Second, we can contrast this expected value to observed values. Temporal averages of observed χ(t) from various data sets are displayed in Figure 5a and denoted χ. The values lie between 0.90% and 1.04%, 5%–21% larger than 0.86. To be able to explain by geometrical constraints the largest of the observed χ, 1.04 in PERSIANN, a mean land fraction of 0.27 would be required. As indicated by the second red vertical line in Figure 4a, this would require the rainbelt to often reside past 15°N. Systematically testing all potential combinations of rainbelt width and location in Figure 4b confirms that either a narrow uniform rainbelt located poleward of 15°N or, otherwise, a wide enough rainbelt is needed to explain the observed χ. Both allow the rainbelt to see the larger land fraction poleward of 15°N. Both are nevertheless unlikely. Figure 1b already revealed the narrowness of the rainbelt in observations. Moreover, the monthly mean zonal averages of the observed hydrological equator, indicated by the blue bar in Figure 4a and taken as the expected observed locations L(t) of the rainbelt, never lie poleward of 15°N.

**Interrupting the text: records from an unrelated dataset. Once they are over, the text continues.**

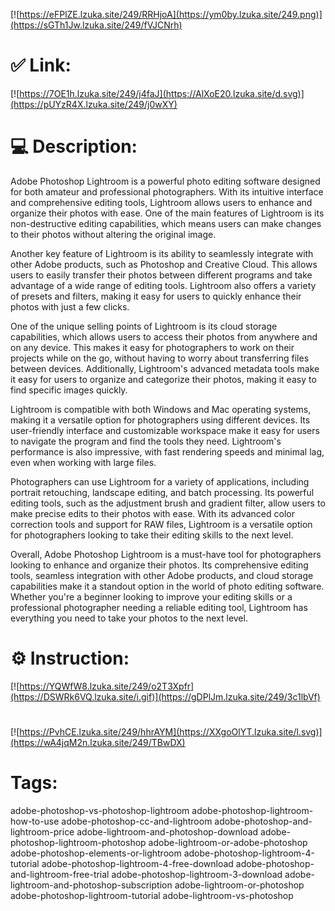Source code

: [![https://eFPlZE.lzuka.site/249/RRHjoA](https://ym0by.lzuka.site/249.png)](https://sGTh1Jw.lzuka.site/249/fVJCNrh)
# ✅ Link:
[![https://7OE1h.lzuka.site/249/j4faJ](https://AlXoE20.lzuka.site/d.svg)](https://pUYzR4X.lzuka.site/249/j0wXY)
# 💻 Description:
Adobe Photoshop Lightroom is a powerful photo editing software designed for both amateur and professional photographers. With its intuitive interface and comprehensive editing tools, Lightroom allows users to enhance and organize their photos with ease. One of the main features of Lightroom is its non-destructive editing capabilities, which means users can make changes to their photos without altering the original image.

Another key feature of Lightroom is its ability to seamlessly integrate with other Adobe products, such as Photoshop and Creative Cloud. This allows users to easily transfer their photos between different programs and take advantage of a wide range of editing tools. Lightroom also offers a variety of presets and filters, making it easy for users to quickly enhance their photos with just a few clicks.

One of the unique selling points of Lightroom is its cloud storage capabilities, which allows users to access their photos from anywhere and on any device. This makes it easy for photographers to work on their projects while on the go, without having to worry about transferring files between devices. Additionally, Lightroom's advanced metadata tools make it easy for users to organize and categorize their photos, making it easy to find specific images quickly.

Lightroom is compatible with both Windows and Mac operating systems, making it a versatile option for photographers using different devices. Its user-friendly interface and customizable workspace make it easy for users to navigate the program and find the tools they need. Lightroom's performance is also impressive, with fast rendering speeds and minimal lag, even when working with large files.

Photographers can use Lightroom for a variety of applications, including portrait retouching, landscape editing, and batch processing. Its powerful editing tools, such as the adjustment brush and gradient filter, allow users to make precise edits to their photos with ease. With its advanced color correction tools and support for RAW files, Lightroom is a versatile option for photographers looking to take their editing skills to the next level.

Overall, Adobe Photoshop Lightroom is a must-have tool for photographers looking to enhance and organize their photos. Its comprehensive editing tools, seamless integration with other Adobe products, and cloud storage capabilities make it a standout option in the world of photo editing software. Whether you're a beginner looking to improve your editing skills or a professional photographer needing a reliable editing tool, Lightroom has everything you need to take your photos to the next level.

# ⚙️ Instruction:
[![https://YQWfW8.lzuka.site/249/o2T3Xpfr](https://DSWRk6VQ.lzuka.site/i.gif)](https://gDPlJm.lzuka.site/249/3c1lbVf)
#
[![https://PvhCE.lzuka.site/249/hhrAYM](https://XXgoOlYT.lzuka.site/l.svg)](https://wA4jqM2n.lzuka.site/249/TBwDX)
# Tags:
adobe-photoshop-vs-photoshop-lightroom adobe-photoshop-lightroom-how-to-use adobe-photoshop-cc-and-lightroom adobe-photoshop-and-lightroom-price adobe-lightroom-and-photoshop-download adobe-photoshop-lightroom-photoshop adobe-lightroom-or-adobe-photoshop adobe-photoshop-elements-or-lightroom adobe-photoshop-lightroom-4-tutorial adobe-photoshop-lightroom-4-free-download adobe-photoshop-and-lightroom-free-trial adobe-photoshop-lightroom-3-download adobe-lightroom-and-photoshop-subscription adobe-lightroom-or-photoshop adobe-photoshop-lightroom-tutorial adobe-lightroom-vs-photoshop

As a final check, we recompute the distribution of χ(t) using now monthly mean and zonally averaged values of observed rainbelt half-width W and location L(t) as input for our rainbelt model (Equation 5). W is set to 1.9°, in agreement with Figure 1b, and L(t) is derived by zonally averaging the hydrological equator. The results are displayed in Figure 5a by the horizontal lines. Not surprisingly, a mean value of 0.86 is obtained, which is robustly lower than any of the observed values.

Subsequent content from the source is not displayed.